《第893話》『張り巡らされた根』
「おいコーハイ! 起きろ、おい!」
「ぅ、ん――?」
「また例のアレか? ――っ、うおっ、何だこりゃ!?」
呉葉ちんからメールを受け取ったアタシらが現場に到着すると、路上に倒れているコーハイ、樹那佐 夜貴を見つけた。
加えて、彼とその妻たる呉葉ちんの住居には大穴が空き、周囲の地面には抉れた跡がいくつも残っている。
なお、メールの文面は全くの白紙だった。通常、手違いでそのようなメールが送られてくることなどあるわけが無く、そこから二人は緊急の事態を察したのである。

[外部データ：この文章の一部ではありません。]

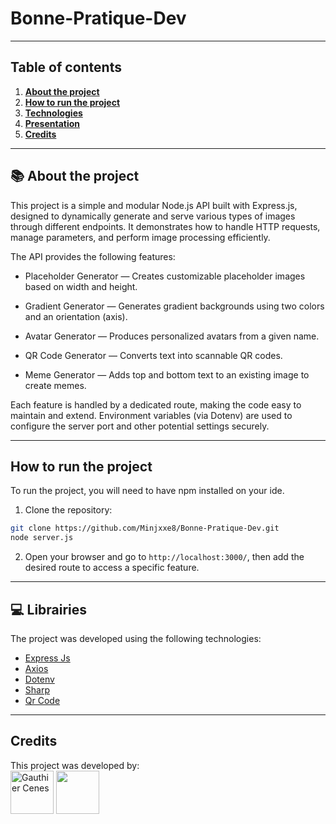 # Bonne-Pratique-Dev

---

##  Table of contents


1. [**About the project**](#-about-the-project)
2. [**How to run the project**](#-how-to-run-the-project)
3. [**Technologies**](#-technologies)
4. [**Presentation**](#-presentation)
5. [**Credits**](#-credits)

---

## 📚 About the project

This project is a simple and modular Node.js API built with Express.js, designed to dynamically generate and serve various types of images through different endpoints. It demonstrates how to handle HTTP requests, manage parameters, and perform image processing efficiently.

The API provides the following features:

- Placeholder Generator — Creates customizable placeholder images based on width and height.

- Gradient Generator — Generates gradient backgrounds using two colors and an orientation (axis).

- Avatar Generator — Produces personalized avatars from a given name.

- QR Code Generator — Converts text into scannable QR codes.

- Meme Generator — Adds top and bottom text to an existing image to create memes.

Each feature is handled by a dedicated route, making the code easy to maintain and extend.
Environment variables (via Dotenv) are used to configure the server port and other potential settings securely.

---

## How to run the project

To run the project, you will need to have npm installed on your ide.

1. Clone the repository:
```bash
git clone https://github.com/Minjxxe8/Bonne-Pratique-Dev.git
node server.js
```

2. Open your browser and go to `http://localhost:3000/`, then add the desired route to access a specific feature.

---

## 💻 Librairies

The project was developed using the following technologies:
- [Express Js](https://expressjs.com/)
- [Axios](https://www.npmjs.com/package/axios)
- [Dotenv](https://www.npmjs.com/package/dotenv)
- [Sharp](https://www.npmjs.com/package/sharp)
- [Qr Code](https://www.npmjs.com/package/qrcode)

---

## Credits

This project was developed by:
<br>
<a href="https://github.com/Oiha-dev"><img src="https://avatars.githubusercontent.com/u/115953539" alt="Gauthier Cenes" width="69" height="69"/></a>
<img style="height:auto;" alt="" src="https://avatars.githubusercontent.com/u/137718998?v=4" width="69" height="69" class="avatar avatar-user width-full border color-bg-default">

「おい樹那佐、これは一体何があったんだ!? 例の悪魔が現われでもしたのか!?」
「…………」
「コーハイ?」
何か様子がおかしい。ぽかーんとしているというか、心ここにあらずと言うか。
何も、分かっていないというか。
「局所的な記憶喪失が悪化したのかい――?」
「分からねぇ。原因もそもそも、何も分かっちゃ――」
大切な後輩の異変に、二人で困惑、どうすべきかと思い悩む。何らかのアクシデントがあって、呉葉ちんがその対応をしていることを考えるなら、コーハイをこの場から動かした方がいいのだろうが。
遠方で、名も無き悪魔が何者かと戦闘を行っているのは知っている。しかし今自分達が出ていくことは、平和維持継続室から追われている身。おいそれと出ていくことはできない。
――そんな時だった。突然、空間が嫌な振動をしたのは。
「っ、何だ?」
まるで皮膚に巣食っていた細長い寄生虫を、無理やりずるりと抜いたかのような、そんな感覚。それが、今どの場所ともつかない――敢えて言うならば、空間の中に走った。
それで思い至るのは、名も無き悪魔の世界崩壊へのプラン。世界と言う空間の中に自らを割り込ませ、そこから空間ごと破壊するという、パッと聞いた程度では理解の困難なその方法。